**TASK REQUIREMENTS:** Show each line from the records below in which the word "Adafruit" occurs.

**INFORMATION GIVEN:**

──────────

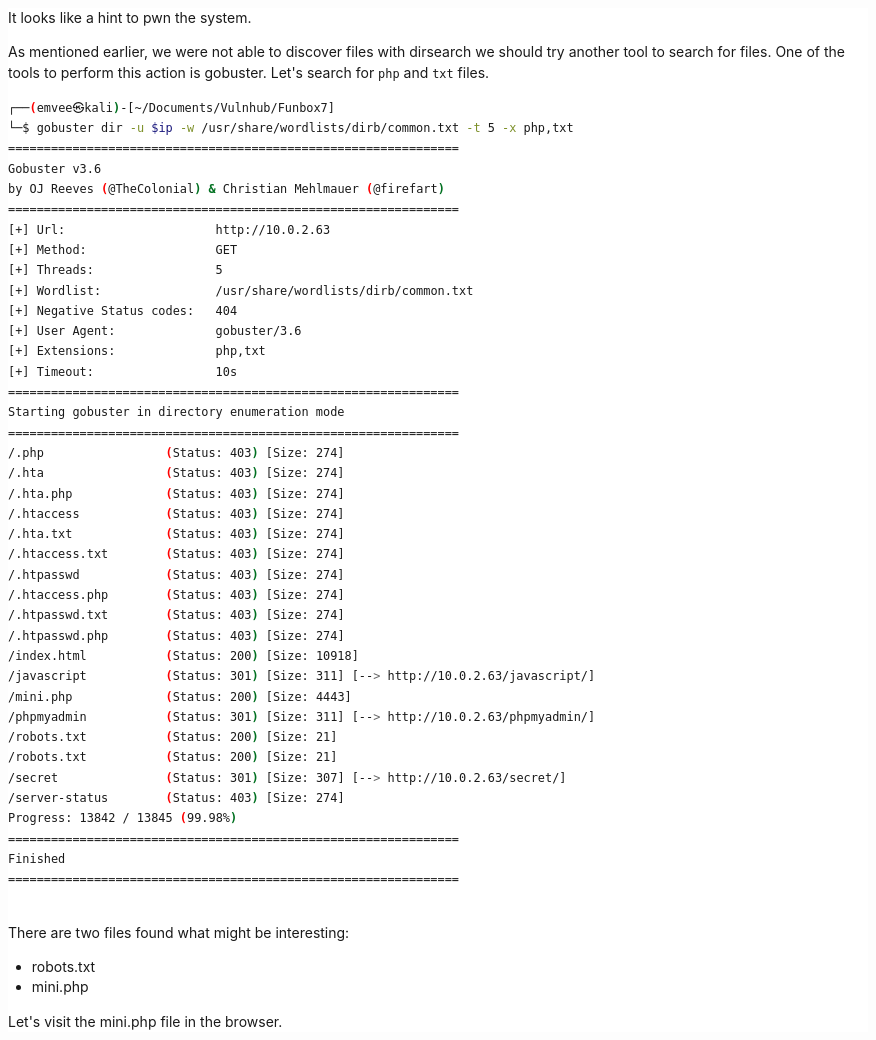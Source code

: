 It looks like a hint to pwn the system.

As mentioned earlier, we were not able to discover files with dirsearch we should try another tool to search for files.
One of the tools to perform this action is gobuster. Let's search for `php` and `txt` files.

```bash
┌──(emvee㉿kali)-[~/Documents/Vulnhub/Funbox7]
└─$ gobuster dir -u $ip -w /usr/share/wordlists/dirb/common.txt -t 5 -x php,txt
===============================================================
Gobuster v3.6
by OJ Reeves (@TheColonial) & Christian Mehlmauer (@firefart)
===============================================================
[+] Url:                     http://10.0.2.63
[+] Method:                  GET
[+] Threads:                 5
[+] Wordlist:                /usr/share/wordlists/dirb/common.txt
[+] Negative Status codes:   404
[+] User Agent:              gobuster/3.6
[+] Extensions:              php,txt
[+] Timeout:                 10s
===============================================================
Starting gobuster in directory enumeration mode
===============================================================
/.php                 (Status: 403) [Size: 274]
/.hta                 (Status: 403) [Size: 274]
/.hta.php             (Status: 403) [Size: 274]
/.htaccess            (Status: 403) [Size: 274]
/.hta.txt             (Status: 403) [Size: 274]
/.htaccess.txt        (Status: 403) [Size: 274]
/.htpasswd            (Status: 403) [Size: 274]
/.htaccess.php        (Status: 403) [Size: 274]
/.htpasswd.txt        (Status: 403) [Size: 274]
/.htpasswd.php        (Status: 403) [Size: 274]
/index.html           (Status: 200) [Size: 10918]
/javascript           (Status: 301) [Size: 311] [--> http://10.0.2.63/javascript/]
/mini.php             (Status: 200) [Size: 4443]
/phpmyadmin           (Status: 301) [Size: 311] [--> http://10.0.2.63/phpmyadmin/]
/robots.txt           (Status: 200) [Size: 21]
/robots.txt           (Status: 200) [Size: 21]
/secret               (Status: 301) [Size: 307] [--> http://10.0.2.63/secret/]
/server-status        (Status: 403) [Size: 274]
Progress: 13842 / 13845 (99.98%)
===============================================================
Finished
===============================================================
                                                                  
```
There are two files found what might be interesting:
- robots.txt
- mini.php 

Let's visit the mini.php file in the browser.
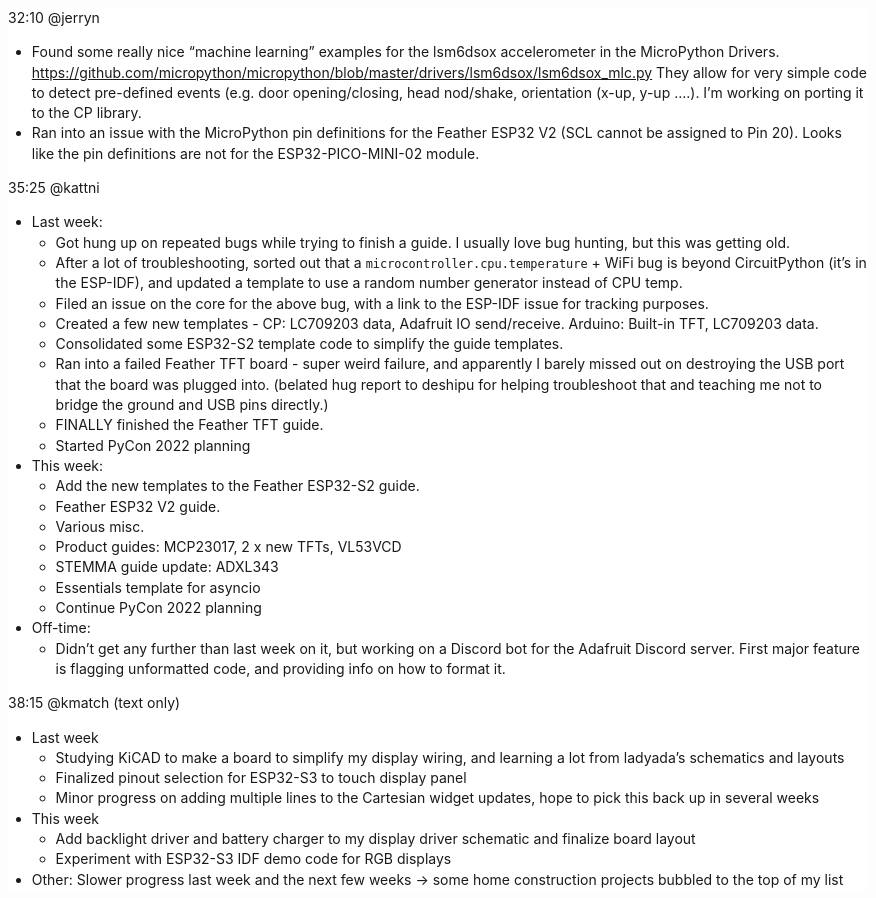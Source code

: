 


32:10 @jerryn
* Found some really nice “machine learning” examples for the lsm6dsox accelerometer in the MicroPython Drivers.  https://github.com/micropython/micropython/blob/master/drivers/lsm6dsox/lsm6dsox_mlc.py They allow for very simple code to detect pre-defined events (e.g. door opening/closing, head nod/shake, orientation (x-up, y-up ….). I’m working on porting it to the CP library.
* Ran into an issue with the MicroPython pin definitions for the Feather ESP32 V2 (SCL cannot be assigned to Pin 20).  Looks like the pin definitions are not for the ESP32-PICO-MINI-02 module. 


35:25 @kattni
* Last week:
   * Got hung up on repeated bugs while trying to finish a guide. I usually love bug hunting, but this was getting old.
   * After a lot of troubleshooting, sorted out that a `microcontroller.cpu.temperature` + WiFi bug is beyond CircuitPython (it’s in the ESP-IDF), and updated a template to use a random number generator instead of CPU temp.
   * Filed an issue on the core for the above bug, with a link to the ESP-IDF issue for tracking purposes.
   * Created a few new templates - CP: LC709203 data, Adafruit IO send/receive. Arduino: Built-in TFT, LC709203 data.
   * Consolidated some ESP32-S2 template code to simplify the guide templates.
   * Ran into a failed Feather TFT board - super weird failure, and apparently I barely missed out on destroying the USB port that the board was plugged into. (belated hug report to deshipu for helping troubleshoot that and teaching me not to bridge the ground and USB pins directly.)
   * FINALLY finished the Feather TFT guide.
   * Started PyCon 2022 planning
* This week:
   * Add the new templates to the Feather ESP32-S2 guide.
   * Feather ESP32 V2 guide.
   * Various misc.
   * Product guides: MCP23017, 2 x new TFTs, VL53VCD
   * STEMMA guide update: ADXL343
   * Essentials template for asyncio
   * Continue PyCon 2022 planning
* Off-time:
   * Didn’t get any further than last week on it, but working on a Discord bot for the Adafruit Discord server. First major feature is flagging unformatted code, and providing info on how to format it.


38:15 @kmatch (text only)
* Last week
   * Studying KiCAD to make a board to simplify my display wiring, and learning a lot from ladyada’s schematics and layouts
   * Finalized pinout selection for ESP32-S3 to touch display panel
   * Minor progress on adding multiple lines to the Cartesian widget updates, hope to pick this back up in several weeks
* This week
   * Add backlight driver and battery charger to my display driver schematic and finalize board layout
   * Experiment with ESP32-S3 IDF demo code for RGB displays
* Other: Slower progress last week and the next few weeks -> some home construction projects bubbled to the top of my list
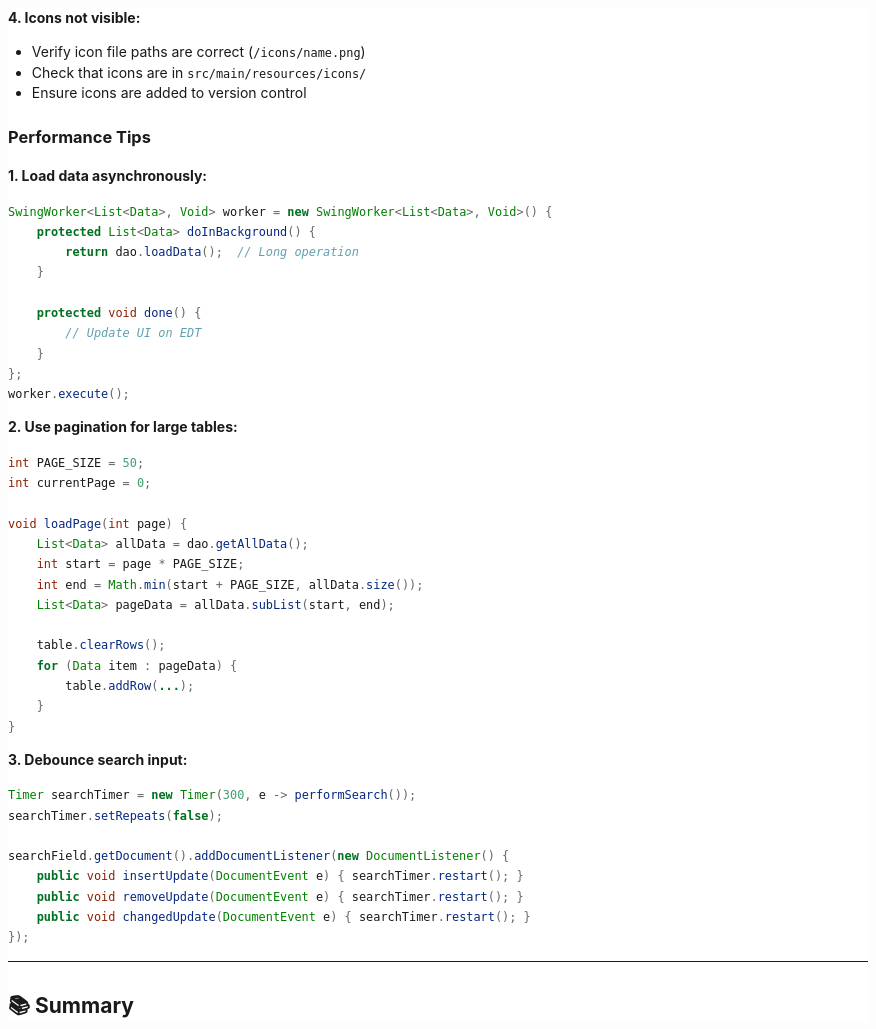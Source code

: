 **4. Icons not visible:**
- Verify icon file paths are correct (`/icons/name.png`)
- Check that icons are in `src/main/resources/icons/`
- Ensure icons are added to version control

### Performance Tips

**1. Load data asynchronously:**
```java
SwingWorker<List<Data>, Void> worker = new SwingWorker<List<Data>, Void>() {
    protected List<Data> doInBackground() {
        return dao.loadData();  // Long operation
    }
    
    protected void done() {
        // Update UI on EDT
    }
};
worker.execute();
```

**2. Use pagination for large tables:**
```java
int PAGE_SIZE = 50;
int currentPage = 0;

void loadPage(int page) {
    List<Data> allData = dao.getAllData();
    int start = page * PAGE_SIZE;
    int end = Math.min(start + PAGE_SIZE, allData.size());
    List<Data> pageData = allData.subList(start, end);
    
    table.clearRows();
    for (Data item : pageData) {
        table.addRow(...);
    }
}
```

**3. Debounce search input:**
```java
Timer searchTimer = new Timer(300, e -> performSearch());
searchTimer.setRepeats(false);

searchField.getDocument().addDocumentListener(new DocumentListener() {
    public void insertUpdate(DocumentEvent e) { searchTimer.restart(); }
    public void removeUpdate(DocumentEvent e) { searchTimer.restart(); }
    public void changedUpdate(DocumentEvent e) { searchTimer.restart(); }
});
```

---

## 📚 Summary

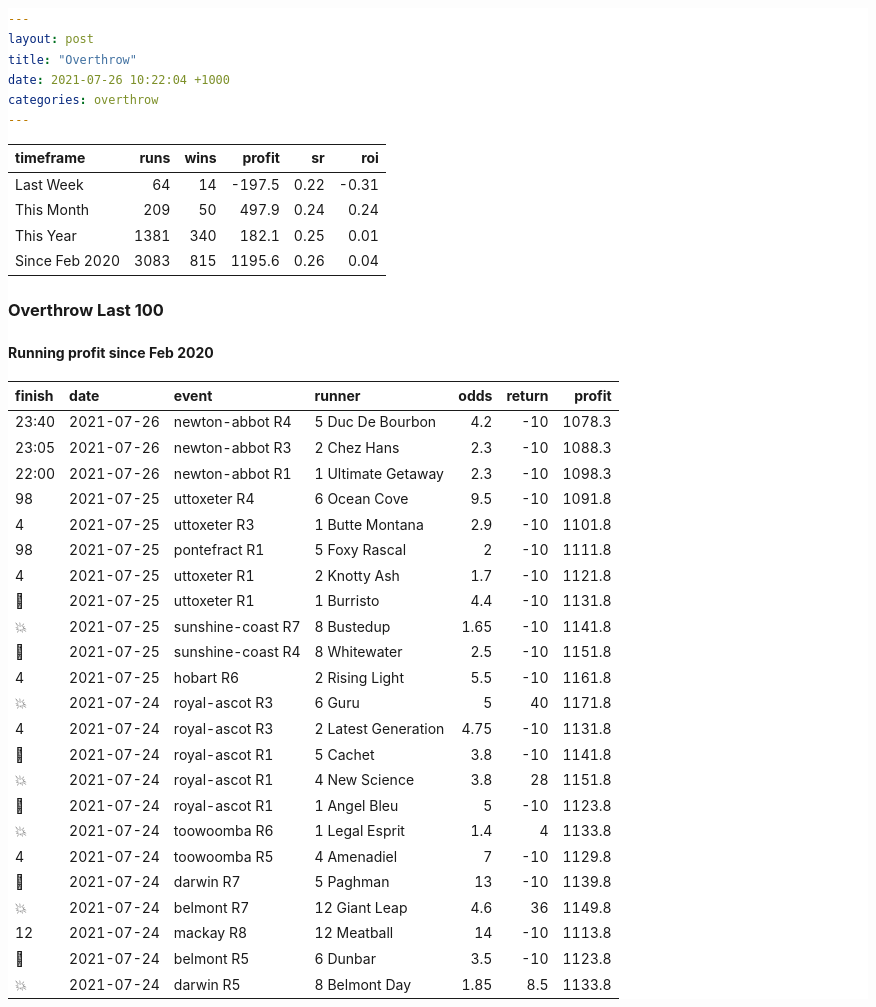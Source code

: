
 ```yaml
---   
layout: post   
title: "Overthrow"   
date: 2021-07-26 10:22:04 +1000   
categories: overthrow   
---   
```



| timeframe      |   runs |   wins |   profit |   sr |   roi |
|:---------------|-------:|-------:|---------:|-----:|------:|
| Last Week      |     64 |     14 |   -197.5 | 0.22 | -0.31 |
| This Month     |    209 |     50 |    497.9 | 0.24 |  0.24 |
| This Year      |   1381 |    340 |    182.1 | 0.25 |  0.01 |
| Since Feb 2020 |   3083 |    815 |   1195.6 | 0.26 |  0.04 |

### Overthrow Last 100  
#### Running profit since Feb 2020  

| finish            | date       | event                  | runner               |   odds |   return |   profit |
|:------------------|:-----------|:-----------------------|:---------------------|-------:|---------:|---------:|
| 23:40             | 2021-07-26 | newton-abbot R4        | 5 Duc De Bourbon     |   4.2  |    -10   |   1078.3 |
| 23:05             | 2021-07-26 | newton-abbot R3        | 2 Chez Hans          |   2.3  |    -10   |   1088.3 |
| 22:00             | 2021-07-26 | newton-abbot R1        | 1 Ultimate Getaway   |   2.3  |    -10   |   1098.3 |
| 98                | 2021-07-25 | uttoxeter R4           | 6 Ocean Cove         |   9.5  |    -10   |   1091.8 |
| 4                 | 2021-07-25 | uttoxeter R3           | 1 Butte Montana      |   2.9  |    -10   |   1101.8 |
| 98                | 2021-07-25 | pontefract R1          | 5 Foxy Rascal        |   2    |    -10   |   1111.8 |
| 4                 | 2021-07-25 | uttoxeter R1           | 2 Knotty Ash         |   1.7  |    -10   |   1121.8 |
| :3rd_place_medal: | 2021-07-25 | uttoxeter R1           | 1 Burristo           |   4.4  |    -10   |   1131.8 |
| :boom:            | 2021-07-25 | sunshine-coast R7      | 8 Bustedup           |   1.65 |    -10   |   1141.8 |
| :2nd_place_medal: | 2021-07-25 | sunshine-coast R4      | 8 Whitewater         |   2.5  |    -10   |   1151.8 |
| 4                 | 2021-07-25 | hobart R6              | 2 Rising Light       |   5.5  |    -10   |   1161.8 |
| :boom:            | 2021-07-24 | royal-ascot R3         | 6 Guru               |   5    |     40   |   1171.8 |
| 4                 | 2021-07-24 | royal-ascot R3         | 2 Latest Generation  |   4.75 |    -10   |   1131.8 |
| :3rd_place_medal: | 2021-07-24 | royal-ascot R1         | 5 Cachet             |   3.8  |    -10   |   1141.8 |
| :boom:            | 2021-07-24 | royal-ascot R1         | 4 New Science        |   3.8  |     28   |   1151.8 |
| :2nd_place_medal: | 2021-07-24 | royal-ascot R1         | 1 Angel Bleu         |   5    |    -10   |   1123.8 |
| :boom:            | 2021-07-24 | toowoomba R6           | 1 Legal Esprit       |   1.4  |      4   |   1133.8 |
| 4                 | 2021-07-24 | toowoomba R5           | 4 Amenadiel          |   7    |    -10   |   1129.8 |
| :3rd_place_medal: | 2021-07-24 | darwin R7              | 5 Paghman            |  13    |    -10   |   1139.8 |
| :boom:            | 2021-07-24 | belmont R7             | 12 Giant Leap        |   4.6  |     36   |   1149.8 |
| 12                | 2021-07-24 | mackay R8              | 12 Meatball          |  14    |    -10   |   1113.8 |
| :3rd_place_medal: | 2021-07-24 | belmont R5             | 6 Dunbar             |   3.5  |    -10   |   1123.8 |
| :boom:            | 2021-07-24 | darwin R5              | 8 Belmont Day        |   1.85 |      8.5 |   1133.8 |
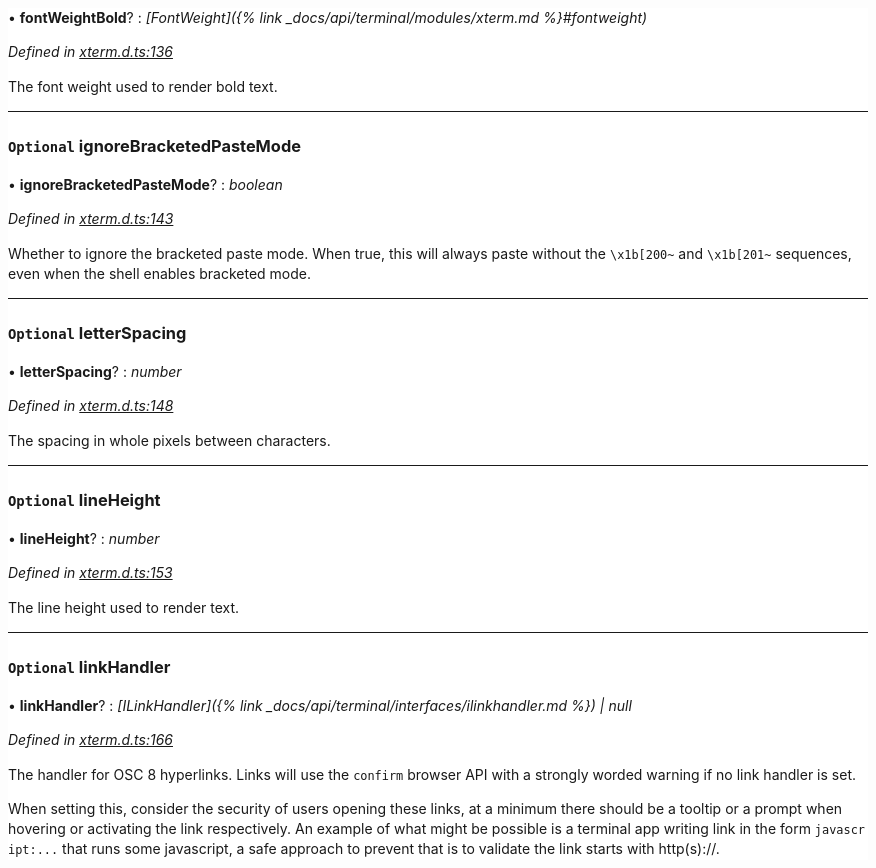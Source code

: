 • **fontWeightBold**? : *[FontWeight]({% link _docs/api/terminal/modules/xterm.md %}#fontweight)*

*Defined in [xterm.d.ts:136](https://github.com/xtermjs/xterm.js/blob/5.5.0/typings/xterm.d.ts#L136)*

The font weight used to render bold text.

___

### `Optional` ignoreBracketedPasteMode

• **ignoreBracketedPasteMode**? : *boolean*

*Defined in [xterm.d.ts:143](https://github.com/xtermjs/xterm.js/blob/5.5.0/typings/xterm.d.ts#L143)*

Whether to ignore the bracketed paste mode. When true, this will always
paste without the `\x1b[200~` and `\x1b[201~` sequences, even when the
shell enables bracketed mode.

___

### `Optional` letterSpacing

• **letterSpacing**? : *number*

*Defined in [xterm.d.ts:148](https://github.com/xtermjs/xterm.js/blob/5.5.0/typings/xterm.d.ts#L148)*

The spacing in whole pixels between characters.

___

### `Optional` lineHeight

• **lineHeight**? : *number*

*Defined in [xterm.d.ts:153](https://github.com/xtermjs/xterm.js/blob/5.5.0/typings/xterm.d.ts#L153)*

The line height used to render text.

___

### `Optional` linkHandler

• **linkHandler**? : *[ILinkHandler]({% link _docs/api/terminal/interfaces/ilinkhandler.md %}) | null*

*Defined in [xterm.d.ts:166](https://github.com/xtermjs/xterm.js/blob/5.5.0/typings/xterm.d.ts#L166)*

The handler for OSC 8 hyperlinks. Links will use the `confirm` browser
API with a strongly worded warning if no link handler is set.

When setting this, consider the security of users opening these links,
at a minimum there should be a tooltip or a prompt when hovering or
activating the link respectively. An example of what might be possible is
a terminal app writing link in the form `javascript:...` that runs some
javascript, a safe approach to prevent that is to validate the link
starts with http(s)://.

──────────

**ANSWER FOR THE TASK:**
   * Created a few new templates - CP: LC709203 data, Adafruit IO send/receive. Arduino: Built-in TFT, LC709203 data.
   * Didn’t get any further than last week on it, but working on a Discord bot for the Adafruit Discord server. First major feature is flagging unformatted code, and providing info on how to format it.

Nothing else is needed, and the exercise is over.